Bhavana AI

AI/ML insights

The Math Your Network Engineers Aren't Doing

Congestion control

Congestion Control Fairness

I expected congestion control to be the boring week. Rate limiting, back-off timers, TCP stuff from undergrad. Winstein reframed it immediately. He said that if you think about all the problems in computer systems, there are questions about what can and cannot happen (security, routing, formal methods), and then there are questions about how much of it everyone gets to do. If you solve that second category in a decentralized, partially observable way, you could call it congestion control. “In some sense it’s like half of all of computer systems.”

I wasn’t sure I bought that claim at first. But the more I think about it, the more it holds up. At Azure, a significant portion of the extra bandwidth we provision is essentially a brute-force answer to congestion. We overprovision because solving it algorithmically is harder than throwing capacity at it.

The assigned reading was from Srikant’s textbook on congestion control mathematics. The headline result is striking: there’s a single mathematical equation, parameterized by one variable alpha, that encodes every notion of fairness you could want in a network. Max-min fairness, proportional fairness, minimum delay. They’re all just different values of alpha. Winstein called it “the coolest part of the reading.”

What’s surprising is who figured this out. It wasn’t the systems people at Berkeley who actually built TCP. It was British operations research mathematicians, a full decade later. Frank Kelly and colleagues proved that the AIMD policy Jacobson and Karels shipped in BSD Unix, designed purely to stop congestion collapse, turned out to produce a globally optimal result for a particular fairness notion. Winstein called this teleology: discovering the ends that a means was achieving all along. The Berkeley engineers had no idea they were optimizing anything. They just didn’t want the network to fall over.

Starvation

Starvation

The starvation paper introduces something that sounds obvious but apparently nobody had formalized: what if the network itself is your adversary? Not dropping packets, just delaying them consistently to make you think the link is slower than it actually is. You never observe the true minimum RTT. Under those conditions, no deterministic congestion control scheme can avoid starving some flows.

Winstein was candid about why nobody had considered this before. The instinct is to dismiss it: if the network is your adversary, it could just drop all the packets, so why bother? But the paper’s impossibility result is more subtle than that. The adversary is just delaying packets to match the RTT it showed you initially. A 440 gigabit per second link that fools you into thinking it’s only 40.

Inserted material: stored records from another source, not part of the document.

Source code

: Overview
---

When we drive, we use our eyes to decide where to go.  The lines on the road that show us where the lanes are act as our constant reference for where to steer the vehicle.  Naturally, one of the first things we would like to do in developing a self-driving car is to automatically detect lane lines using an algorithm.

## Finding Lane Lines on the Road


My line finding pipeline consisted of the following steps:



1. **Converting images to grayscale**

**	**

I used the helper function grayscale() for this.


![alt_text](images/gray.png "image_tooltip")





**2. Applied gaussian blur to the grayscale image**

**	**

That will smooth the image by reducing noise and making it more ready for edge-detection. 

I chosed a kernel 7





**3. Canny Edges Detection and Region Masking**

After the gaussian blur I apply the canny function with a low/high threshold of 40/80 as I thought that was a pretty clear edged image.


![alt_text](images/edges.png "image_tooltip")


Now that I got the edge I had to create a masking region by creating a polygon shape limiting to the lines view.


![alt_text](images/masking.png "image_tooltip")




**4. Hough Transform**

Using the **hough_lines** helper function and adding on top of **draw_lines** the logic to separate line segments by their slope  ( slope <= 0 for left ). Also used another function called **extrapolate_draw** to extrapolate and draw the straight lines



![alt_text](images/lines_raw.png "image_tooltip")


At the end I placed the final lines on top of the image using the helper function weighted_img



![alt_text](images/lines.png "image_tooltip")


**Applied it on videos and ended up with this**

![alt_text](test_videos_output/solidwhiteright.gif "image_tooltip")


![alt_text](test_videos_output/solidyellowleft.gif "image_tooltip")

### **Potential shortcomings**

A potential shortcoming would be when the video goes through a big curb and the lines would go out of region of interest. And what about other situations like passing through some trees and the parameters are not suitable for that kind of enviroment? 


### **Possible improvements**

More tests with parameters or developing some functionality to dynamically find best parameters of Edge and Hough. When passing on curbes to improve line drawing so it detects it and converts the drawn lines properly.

The distance between theory and practice in this space is still enormous. These theorems are new, and the practitioners who build real congestion control are still far away from incorporating them. It’s one of those areas where the field is slowly converging from both directions.

Remy

Remy

This is the paper Winstein co-authored during his PhD. His stated goal was to end the field of congestion control. If all the human-designed schemes are just points in a solution space, why are humans coming up with them? Let a computer search the space instead.

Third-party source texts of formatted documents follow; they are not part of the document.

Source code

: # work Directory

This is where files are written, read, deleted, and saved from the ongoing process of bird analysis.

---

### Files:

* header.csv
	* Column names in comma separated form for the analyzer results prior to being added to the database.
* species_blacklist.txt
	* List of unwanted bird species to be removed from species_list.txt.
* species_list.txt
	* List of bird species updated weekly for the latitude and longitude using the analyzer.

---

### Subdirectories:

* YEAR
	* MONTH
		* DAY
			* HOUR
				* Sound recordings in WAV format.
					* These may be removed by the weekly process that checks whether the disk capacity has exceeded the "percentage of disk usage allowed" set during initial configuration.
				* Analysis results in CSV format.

Remy uses computer search to generate congestion control schemes that outperform human-designed ones within their training distribution. The problem is generalization. An RL-trained agent does phenomenally within the range it trained on and falls apart outside it. Train on a 2x range of link rates and it’s great. Encounter a link rate outside that range and performance craters.

I’ll be honest: I found this paper a little oversimplified. Winstein is one of the professors teaching the course, so there’s an inherent awkwardness in critiquing his own work in his own class. But my reaction is that putting too much intelligence into a highly distributed system is bound to fail. Where do you host these RL agents? What’s the compute cost? What about throttling? These are systems engineering questions that the paper doesn’t really engage with. My sense is that ideas like these stay in academia because they’re too expensive and too fragile for the real world, not because they’re theoretically wrong.

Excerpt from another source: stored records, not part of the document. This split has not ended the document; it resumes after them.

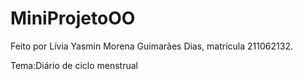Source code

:# MiniProjetoOO

Feito por Lívia Yasmin Morena Guimarães Dias, matrícula 211062132.

Tema:Diário de ciclo menstrual

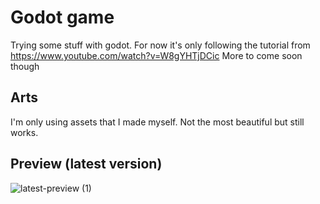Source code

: # Godot game

Trying some stuff with godot.
For now it's only following the tutorial from https://www.youtube.com/watch?v=W8gYHTjDCic
More to come soon though


## Arts
I'm only using assets that I made myself. Not the most beautiful but still works.


## Preview (latest version)
![latest-preview (1)](https://github.com/user-attachments/assets/fd99e658-deea-472b-ac28-37ea9342d5a1)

Winstein asked an RL expert about networking problems, and the expert said they’re harder than self-driving cars because they’re so partially observable. That’s probably true. But the practical response at most companies, including mine, is to just overprovision the network rather than try to solve congestion optimally. It’s inelegant but it works.

One thing I kept coming back to during this section is how the datacenter violates the end-to-end argument on purpose. Public internet infrastructure should be dumb, per Saltzer’s argument. But inside a datacenter, you control both ends, so you can make the network as smart as you want. The E2E argument trades off performance for openness and reliability. Datacenters need performance, so they put intelligence back into the network. The E2E argument has a scope, and the datacenter is where that scope ends.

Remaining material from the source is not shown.